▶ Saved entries
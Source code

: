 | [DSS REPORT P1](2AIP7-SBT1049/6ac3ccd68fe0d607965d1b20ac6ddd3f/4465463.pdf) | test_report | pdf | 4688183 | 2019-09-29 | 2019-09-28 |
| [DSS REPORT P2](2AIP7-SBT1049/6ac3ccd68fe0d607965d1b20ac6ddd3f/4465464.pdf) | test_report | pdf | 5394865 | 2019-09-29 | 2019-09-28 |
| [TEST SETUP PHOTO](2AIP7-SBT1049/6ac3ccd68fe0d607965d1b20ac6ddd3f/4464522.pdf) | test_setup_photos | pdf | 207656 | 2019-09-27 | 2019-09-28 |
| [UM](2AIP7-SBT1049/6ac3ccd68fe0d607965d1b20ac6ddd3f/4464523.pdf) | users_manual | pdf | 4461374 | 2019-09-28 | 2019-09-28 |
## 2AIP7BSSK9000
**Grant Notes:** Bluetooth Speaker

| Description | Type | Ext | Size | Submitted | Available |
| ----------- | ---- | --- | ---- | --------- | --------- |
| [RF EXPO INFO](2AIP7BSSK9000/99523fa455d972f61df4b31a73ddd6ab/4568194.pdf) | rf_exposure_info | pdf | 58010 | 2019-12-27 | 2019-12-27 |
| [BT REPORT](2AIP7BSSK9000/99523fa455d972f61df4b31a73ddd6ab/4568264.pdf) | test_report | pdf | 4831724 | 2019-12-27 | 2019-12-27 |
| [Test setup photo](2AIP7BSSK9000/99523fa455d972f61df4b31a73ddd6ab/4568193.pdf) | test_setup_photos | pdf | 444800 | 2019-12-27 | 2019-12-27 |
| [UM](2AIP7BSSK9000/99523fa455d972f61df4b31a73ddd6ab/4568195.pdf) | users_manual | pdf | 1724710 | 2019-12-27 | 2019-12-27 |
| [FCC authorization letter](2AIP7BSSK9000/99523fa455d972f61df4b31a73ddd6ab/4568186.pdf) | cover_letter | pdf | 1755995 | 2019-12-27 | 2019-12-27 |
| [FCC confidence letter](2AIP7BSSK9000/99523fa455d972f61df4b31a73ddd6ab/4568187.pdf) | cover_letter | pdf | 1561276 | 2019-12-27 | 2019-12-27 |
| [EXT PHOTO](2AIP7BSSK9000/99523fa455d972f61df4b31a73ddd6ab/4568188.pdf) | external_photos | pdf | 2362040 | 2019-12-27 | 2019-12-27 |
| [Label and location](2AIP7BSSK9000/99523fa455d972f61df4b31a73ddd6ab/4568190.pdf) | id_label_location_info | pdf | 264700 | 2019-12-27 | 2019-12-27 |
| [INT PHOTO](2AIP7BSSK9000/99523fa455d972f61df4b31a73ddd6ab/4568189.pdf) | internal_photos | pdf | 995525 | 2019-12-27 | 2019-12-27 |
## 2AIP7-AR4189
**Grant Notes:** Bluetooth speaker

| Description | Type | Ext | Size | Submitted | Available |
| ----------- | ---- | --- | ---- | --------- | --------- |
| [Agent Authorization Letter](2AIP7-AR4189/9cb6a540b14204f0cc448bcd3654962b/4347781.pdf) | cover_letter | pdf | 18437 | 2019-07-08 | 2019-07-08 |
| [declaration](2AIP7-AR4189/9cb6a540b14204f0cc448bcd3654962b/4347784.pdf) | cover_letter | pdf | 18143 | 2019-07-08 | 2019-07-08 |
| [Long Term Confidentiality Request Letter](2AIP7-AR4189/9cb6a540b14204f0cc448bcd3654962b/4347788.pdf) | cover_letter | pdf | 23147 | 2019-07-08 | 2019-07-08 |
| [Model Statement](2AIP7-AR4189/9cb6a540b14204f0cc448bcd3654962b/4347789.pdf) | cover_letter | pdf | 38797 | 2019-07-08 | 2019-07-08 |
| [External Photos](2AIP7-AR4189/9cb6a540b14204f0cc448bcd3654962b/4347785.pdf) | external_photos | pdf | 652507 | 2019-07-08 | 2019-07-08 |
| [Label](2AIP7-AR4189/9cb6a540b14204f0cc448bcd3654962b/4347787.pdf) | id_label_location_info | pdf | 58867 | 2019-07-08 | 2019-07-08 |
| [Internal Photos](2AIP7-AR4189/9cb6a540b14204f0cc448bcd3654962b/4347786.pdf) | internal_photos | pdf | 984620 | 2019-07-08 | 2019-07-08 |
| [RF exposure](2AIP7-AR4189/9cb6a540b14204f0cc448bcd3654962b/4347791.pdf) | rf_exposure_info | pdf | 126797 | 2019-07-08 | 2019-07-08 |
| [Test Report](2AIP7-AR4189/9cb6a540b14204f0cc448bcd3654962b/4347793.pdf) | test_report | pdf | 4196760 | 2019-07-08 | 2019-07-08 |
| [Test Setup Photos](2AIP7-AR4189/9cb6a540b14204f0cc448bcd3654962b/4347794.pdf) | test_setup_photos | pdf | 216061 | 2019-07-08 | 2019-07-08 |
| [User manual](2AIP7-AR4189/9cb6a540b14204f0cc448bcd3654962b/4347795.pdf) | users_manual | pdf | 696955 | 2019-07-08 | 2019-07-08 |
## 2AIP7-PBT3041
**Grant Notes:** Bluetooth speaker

▶ Your objective
Write out exactly those lines running from the line with "## 2AIP7-AR4189" to the end of the data above, the first and last included.

▶ Response for this exercise
## 2AIP7-AR4189
**Grant Notes:** Bluetooth speaker

| Description | Type | Ext | Size | Submitted | Available |
| ----------- | ---- | --- | ---- | --------- | --------- |
| [Agent Authorization Letter](2AIP7-AR4189/9cb6a540b14204f0cc448bcd3654962b/4347781.pdf) | cover_letter | pdf | 18437 | 2019-07-08 | 2019-07-08 |
| [declaration](2AIP7-AR4189/9cb6a540b14204f0cc448bcd3654962b/4347784.pdf) | cover_letter | pdf | 18143 | 2019-07-08 | 2019-07-08 |
| [Long Term Confidentiality Request Letter](2AIP7-AR4189/9cb6a540b14204f0cc448bcd3654962b/4347788.pdf) | cover_letter | pdf | 23147 | 2019-07-08 | 2019-07-08 |
| [Model Statement](2AIP7-AR4189/9cb6a540b14204f0cc448bcd3654962b/4347789.pdf) | cover_letter | pdf | 38797 | 2019-07-08 | 2019-07-08 |
| [External Photos](2AIP7-AR4189/9cb6a540b14204f0cc448bcd3654962b/4347785.pdf) | external_photos | pdf | 652507 | 2019-07-08 | 2019-07-08 |
| [Label](2AIP7-AR4189/9cb6a540b14204f0cc448bcd3654962b/4347787.pdf) | id_label_location_info | pdf | 58867 | 2019-07-08 | 2019-07-08 |
| [Internal Photos](2AIP7-AR4189/9cb6a540b14204f0cc448bcd3654962b/4347786.pdf) | internal_photos | pdf | 984620 | 2019-07-08 | 2019-07-08 |
| [RF exposure](2AIP7-AR4189/9cb6a540b14204f0cc448bcd3654962b/4347791.pdf) | rf_exposure_info | pdf | 126797 | 2019-07-08 | 2019-07-08 |
| [Test Report](2AIP7-AR4189/9cb6a540b14204f0cc448bcd3654962b/4347793.pdf) | test_report | pdf | 4196760 | 2019-07-08 | 2019-07-08 |
| [Test Setup Photos](2AIP7-AR4189/9cb6a540b14204f0cc448bcd3654962b/4347794.pdf) | test_setup_photos | pdf | 216061 | 2019-07-08 | 2019-07-08 |
| [User manual](2AIP7-AR4189/9cb6a540b14204f0cc448bcd3654962b/4347795.pdf) | users_manual | pdf | 696955 | 2019-07-08 | 2019-07-08 |
## 2AIP7-PBT3041
**Grant Notes:** Bluetooth speaker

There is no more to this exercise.